§ Problem to solve: Report only the number of lines in the entries below that hold the word "readme".

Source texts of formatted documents
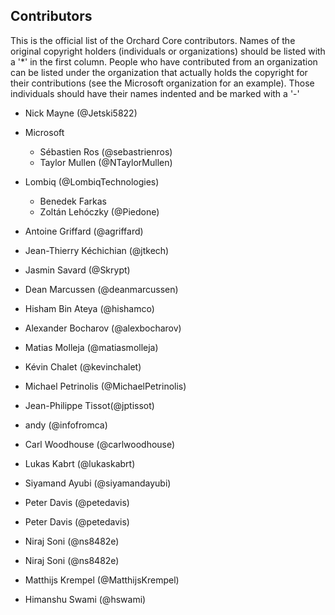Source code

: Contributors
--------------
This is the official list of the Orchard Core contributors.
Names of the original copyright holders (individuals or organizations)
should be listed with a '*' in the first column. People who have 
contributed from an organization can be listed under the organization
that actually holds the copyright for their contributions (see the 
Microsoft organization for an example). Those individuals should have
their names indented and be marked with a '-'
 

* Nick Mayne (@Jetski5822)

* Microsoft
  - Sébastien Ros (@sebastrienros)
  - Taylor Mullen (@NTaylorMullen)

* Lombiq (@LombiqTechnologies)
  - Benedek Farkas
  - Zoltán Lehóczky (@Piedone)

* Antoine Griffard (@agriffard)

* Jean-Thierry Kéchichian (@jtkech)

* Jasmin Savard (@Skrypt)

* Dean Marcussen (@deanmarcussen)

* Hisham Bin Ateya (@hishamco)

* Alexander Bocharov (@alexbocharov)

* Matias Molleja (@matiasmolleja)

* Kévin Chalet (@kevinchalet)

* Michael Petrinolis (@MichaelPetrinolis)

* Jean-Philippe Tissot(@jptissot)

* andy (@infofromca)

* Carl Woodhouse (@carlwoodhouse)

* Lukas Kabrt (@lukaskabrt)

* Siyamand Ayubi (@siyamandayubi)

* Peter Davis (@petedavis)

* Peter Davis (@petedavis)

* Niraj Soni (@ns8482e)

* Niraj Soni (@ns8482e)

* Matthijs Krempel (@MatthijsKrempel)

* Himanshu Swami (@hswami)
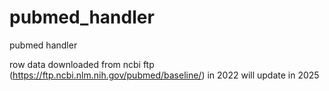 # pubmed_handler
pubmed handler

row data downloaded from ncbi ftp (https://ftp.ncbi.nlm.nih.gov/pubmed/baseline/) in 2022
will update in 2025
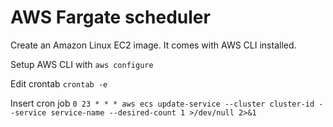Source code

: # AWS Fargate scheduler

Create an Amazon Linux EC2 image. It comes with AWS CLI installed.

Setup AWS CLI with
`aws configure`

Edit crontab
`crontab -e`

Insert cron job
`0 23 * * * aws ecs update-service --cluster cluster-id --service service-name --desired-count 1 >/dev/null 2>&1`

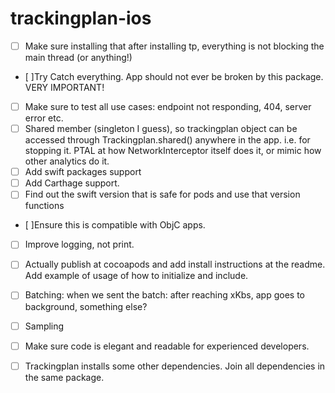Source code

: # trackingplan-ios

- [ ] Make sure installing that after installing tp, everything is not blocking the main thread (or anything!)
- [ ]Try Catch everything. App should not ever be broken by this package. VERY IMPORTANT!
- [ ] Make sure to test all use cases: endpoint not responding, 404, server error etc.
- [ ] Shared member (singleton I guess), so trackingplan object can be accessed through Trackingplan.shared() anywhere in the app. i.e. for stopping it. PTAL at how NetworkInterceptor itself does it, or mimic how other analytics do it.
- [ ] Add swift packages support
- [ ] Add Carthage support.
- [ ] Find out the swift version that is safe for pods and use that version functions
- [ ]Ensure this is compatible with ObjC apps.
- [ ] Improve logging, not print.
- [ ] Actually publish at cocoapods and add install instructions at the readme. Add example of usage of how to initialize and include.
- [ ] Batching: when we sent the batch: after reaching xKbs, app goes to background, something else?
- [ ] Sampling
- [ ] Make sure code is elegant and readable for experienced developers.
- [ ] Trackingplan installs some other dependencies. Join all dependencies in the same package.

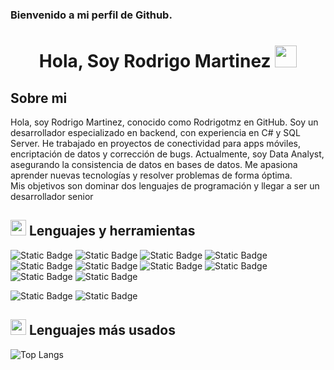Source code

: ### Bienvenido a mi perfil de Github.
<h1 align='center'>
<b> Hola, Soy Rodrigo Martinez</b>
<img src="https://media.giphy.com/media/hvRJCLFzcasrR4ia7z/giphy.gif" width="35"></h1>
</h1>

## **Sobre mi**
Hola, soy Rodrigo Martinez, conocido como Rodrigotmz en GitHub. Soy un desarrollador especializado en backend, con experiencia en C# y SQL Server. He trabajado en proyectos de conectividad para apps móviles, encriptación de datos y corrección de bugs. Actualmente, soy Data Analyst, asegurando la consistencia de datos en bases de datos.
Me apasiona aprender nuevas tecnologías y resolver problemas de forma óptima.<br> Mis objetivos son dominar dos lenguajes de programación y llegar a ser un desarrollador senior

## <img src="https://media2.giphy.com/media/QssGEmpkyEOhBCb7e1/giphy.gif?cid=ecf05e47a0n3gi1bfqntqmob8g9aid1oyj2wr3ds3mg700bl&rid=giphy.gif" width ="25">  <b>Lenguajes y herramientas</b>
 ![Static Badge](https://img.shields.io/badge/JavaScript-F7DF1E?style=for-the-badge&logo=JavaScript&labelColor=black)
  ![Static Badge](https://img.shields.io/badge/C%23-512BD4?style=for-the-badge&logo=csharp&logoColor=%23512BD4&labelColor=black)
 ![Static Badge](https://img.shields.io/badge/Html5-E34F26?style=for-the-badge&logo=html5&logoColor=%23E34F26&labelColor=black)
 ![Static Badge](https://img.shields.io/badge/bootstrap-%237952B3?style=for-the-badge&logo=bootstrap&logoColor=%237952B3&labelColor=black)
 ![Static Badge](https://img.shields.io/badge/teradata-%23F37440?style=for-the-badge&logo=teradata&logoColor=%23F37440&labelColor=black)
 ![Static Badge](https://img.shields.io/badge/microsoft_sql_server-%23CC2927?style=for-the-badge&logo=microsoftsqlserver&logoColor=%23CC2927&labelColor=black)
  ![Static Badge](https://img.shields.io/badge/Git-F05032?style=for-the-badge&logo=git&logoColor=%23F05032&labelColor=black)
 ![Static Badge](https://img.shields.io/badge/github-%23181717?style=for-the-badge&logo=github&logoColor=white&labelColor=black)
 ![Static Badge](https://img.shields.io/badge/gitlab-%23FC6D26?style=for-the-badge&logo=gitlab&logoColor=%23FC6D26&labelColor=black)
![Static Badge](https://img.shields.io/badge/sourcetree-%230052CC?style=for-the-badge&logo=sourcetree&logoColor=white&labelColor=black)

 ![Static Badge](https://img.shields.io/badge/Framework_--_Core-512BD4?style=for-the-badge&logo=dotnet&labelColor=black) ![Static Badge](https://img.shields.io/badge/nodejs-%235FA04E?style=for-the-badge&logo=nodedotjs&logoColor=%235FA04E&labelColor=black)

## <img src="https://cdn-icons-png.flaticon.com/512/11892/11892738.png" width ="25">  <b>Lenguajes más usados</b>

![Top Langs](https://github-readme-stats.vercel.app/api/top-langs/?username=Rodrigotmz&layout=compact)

§ Exercise output: 2